DPP4-In requires MMPs to promote wound repair. The cell monolayer was scratched and pre-treated with the non-specific MMP inhibitor GM6001 (5 μM) for 30 min prior to addition of DPP4-In (10 μM) (A). In (B) representative blots of MMP2 and MMP9 24 h after scratch in the presence and absence of DPP4-In are shown. Data reported are the % of scratch repair at 24 h and represent mean +/– SE of three independent experiments. *p < 0.05 vs control and **p < 0.05 vs DPP4-In alone by one-way ANOVA and Newman-Keuls test.

FIGURE 5

Inhibition of DPP4 increases scratch repair in different cell types.
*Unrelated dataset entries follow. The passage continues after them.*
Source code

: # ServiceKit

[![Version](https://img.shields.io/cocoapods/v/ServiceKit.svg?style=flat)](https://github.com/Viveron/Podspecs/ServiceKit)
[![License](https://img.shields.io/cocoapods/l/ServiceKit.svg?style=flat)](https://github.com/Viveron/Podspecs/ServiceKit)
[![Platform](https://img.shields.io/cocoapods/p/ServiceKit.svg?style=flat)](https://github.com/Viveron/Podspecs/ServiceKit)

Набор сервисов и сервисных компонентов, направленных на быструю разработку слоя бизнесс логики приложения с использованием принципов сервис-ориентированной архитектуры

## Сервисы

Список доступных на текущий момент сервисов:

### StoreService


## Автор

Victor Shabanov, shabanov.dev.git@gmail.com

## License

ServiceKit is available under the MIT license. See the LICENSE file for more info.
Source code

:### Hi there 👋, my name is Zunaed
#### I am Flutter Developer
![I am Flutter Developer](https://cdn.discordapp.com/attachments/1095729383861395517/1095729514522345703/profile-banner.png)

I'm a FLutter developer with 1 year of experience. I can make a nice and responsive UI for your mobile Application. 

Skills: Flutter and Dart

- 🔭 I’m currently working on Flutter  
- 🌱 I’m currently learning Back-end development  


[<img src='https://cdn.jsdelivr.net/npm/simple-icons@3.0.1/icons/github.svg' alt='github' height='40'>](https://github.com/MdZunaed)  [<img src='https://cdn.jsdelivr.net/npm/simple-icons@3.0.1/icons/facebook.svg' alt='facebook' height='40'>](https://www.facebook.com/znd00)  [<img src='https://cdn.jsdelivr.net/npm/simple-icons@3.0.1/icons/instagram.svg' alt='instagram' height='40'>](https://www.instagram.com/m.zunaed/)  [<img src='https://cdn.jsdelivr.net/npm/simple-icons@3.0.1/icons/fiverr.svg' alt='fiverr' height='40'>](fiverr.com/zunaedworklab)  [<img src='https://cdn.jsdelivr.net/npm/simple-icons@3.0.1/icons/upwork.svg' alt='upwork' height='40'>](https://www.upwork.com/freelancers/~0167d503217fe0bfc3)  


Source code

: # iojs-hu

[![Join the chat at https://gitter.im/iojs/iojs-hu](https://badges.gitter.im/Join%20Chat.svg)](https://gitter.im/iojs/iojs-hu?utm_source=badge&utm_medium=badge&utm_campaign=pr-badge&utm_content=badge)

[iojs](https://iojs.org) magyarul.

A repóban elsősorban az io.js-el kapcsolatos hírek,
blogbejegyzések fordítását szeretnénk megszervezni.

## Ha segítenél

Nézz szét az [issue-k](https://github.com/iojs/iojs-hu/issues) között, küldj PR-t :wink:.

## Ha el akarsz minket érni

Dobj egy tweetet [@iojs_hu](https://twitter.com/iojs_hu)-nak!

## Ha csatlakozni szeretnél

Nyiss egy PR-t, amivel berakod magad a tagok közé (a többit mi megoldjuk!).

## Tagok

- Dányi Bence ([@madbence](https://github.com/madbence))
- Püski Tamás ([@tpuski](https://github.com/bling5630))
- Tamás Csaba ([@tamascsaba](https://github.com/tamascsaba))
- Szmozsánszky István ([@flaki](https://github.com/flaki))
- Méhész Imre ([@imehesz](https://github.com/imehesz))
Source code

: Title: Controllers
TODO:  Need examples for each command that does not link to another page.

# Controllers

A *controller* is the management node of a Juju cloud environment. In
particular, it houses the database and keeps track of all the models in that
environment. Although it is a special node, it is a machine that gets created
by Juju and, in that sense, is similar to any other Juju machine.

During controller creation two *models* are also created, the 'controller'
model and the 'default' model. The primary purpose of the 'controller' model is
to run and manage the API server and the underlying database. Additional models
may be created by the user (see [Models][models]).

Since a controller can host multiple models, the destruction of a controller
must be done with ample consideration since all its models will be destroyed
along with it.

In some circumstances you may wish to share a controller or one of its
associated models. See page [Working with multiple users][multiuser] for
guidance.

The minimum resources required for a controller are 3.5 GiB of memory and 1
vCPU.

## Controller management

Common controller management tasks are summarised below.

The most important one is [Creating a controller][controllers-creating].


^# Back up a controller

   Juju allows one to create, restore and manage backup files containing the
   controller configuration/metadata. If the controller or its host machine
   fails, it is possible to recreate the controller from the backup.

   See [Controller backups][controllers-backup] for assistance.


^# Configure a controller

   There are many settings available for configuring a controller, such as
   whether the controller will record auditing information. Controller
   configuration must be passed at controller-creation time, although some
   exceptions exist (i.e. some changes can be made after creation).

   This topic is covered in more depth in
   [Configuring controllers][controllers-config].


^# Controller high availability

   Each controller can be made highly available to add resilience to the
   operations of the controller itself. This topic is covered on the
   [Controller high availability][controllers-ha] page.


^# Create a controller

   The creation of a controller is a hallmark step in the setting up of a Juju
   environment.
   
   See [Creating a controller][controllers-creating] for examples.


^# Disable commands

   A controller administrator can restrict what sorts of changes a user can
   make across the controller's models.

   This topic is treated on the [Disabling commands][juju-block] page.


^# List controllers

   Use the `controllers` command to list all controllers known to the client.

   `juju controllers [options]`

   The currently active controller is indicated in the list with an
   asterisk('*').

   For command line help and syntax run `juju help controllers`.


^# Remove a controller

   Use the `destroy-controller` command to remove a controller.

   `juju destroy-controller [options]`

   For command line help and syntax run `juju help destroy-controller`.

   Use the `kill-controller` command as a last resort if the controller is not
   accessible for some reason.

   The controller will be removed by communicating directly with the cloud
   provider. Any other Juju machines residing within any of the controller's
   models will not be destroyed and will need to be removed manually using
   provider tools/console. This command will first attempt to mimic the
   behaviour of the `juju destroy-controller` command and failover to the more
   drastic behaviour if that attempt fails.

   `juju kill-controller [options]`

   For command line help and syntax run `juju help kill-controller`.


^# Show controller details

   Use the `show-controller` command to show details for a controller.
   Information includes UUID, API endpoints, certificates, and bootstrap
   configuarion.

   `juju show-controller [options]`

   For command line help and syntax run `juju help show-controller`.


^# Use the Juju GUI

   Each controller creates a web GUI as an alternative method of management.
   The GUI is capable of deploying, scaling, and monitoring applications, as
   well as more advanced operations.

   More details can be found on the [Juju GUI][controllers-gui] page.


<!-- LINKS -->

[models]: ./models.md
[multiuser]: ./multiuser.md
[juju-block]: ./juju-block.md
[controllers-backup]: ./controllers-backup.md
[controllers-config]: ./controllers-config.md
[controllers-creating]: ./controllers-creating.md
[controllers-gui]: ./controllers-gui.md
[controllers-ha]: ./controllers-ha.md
Treatment with DPP4-In (10 μM) enhances wound repair in normal human keratinocytes (N-HEK) (A), keratinocytes from diabetic patients (D-HEK) (B) and fibroblasts from healthy human skin (C). In (A) and (B), DPP4-In was added at time 0 and scratch repair was monitored for the following 96 h. Data are mean +/– SE from three independent experiments each run in quadruplicates. *p < 0.05 by Two-way ANOVA and Bonferroni post hoc test for significance.

FIGURE 6

HMGB1 is involved in the healing promoting effect of DPP4-In. HMGB1 (10 nM) and SDF-1α (50 ng/ml) significantly increase wound repair over time in scratched NCTC 2544 keratinocytes (A). Co-treatment with DPP4-In (10 μM) and HMGB1 (10 nM) produces a non-additive effect (B), whereas co-addition of DPP4-In and SDF-1α (50 ng/ml) potentiates repair induced by DPP4-In alone (B). Western blot analysis shows that treatment with DPP4-In (10 μM, 24 h) counteracts the reduction of HMGB1, but not that of SDF-1α induced by scratch (C). In (D), treatment with a neutralizing anti-HMGB1 antibody (2.5 μg/ml) prevents the increase of scratch repair induced by treatment with DPP4-In (10 μM). Data are mean +/– SE of three to four independent experiments. In (A) and (B), *p < 0.05 vs control; §p < 0.05 vs DPP-In alone. In (C), *p < 0.05 vs control and **p < 0.05 vs scratch alone; in (D), *p < 0.05 vs control and **p < 0.05 vs DPP4-In alone. All data were analyzed by one-way ANOVA and Newman-Keuls test for significance.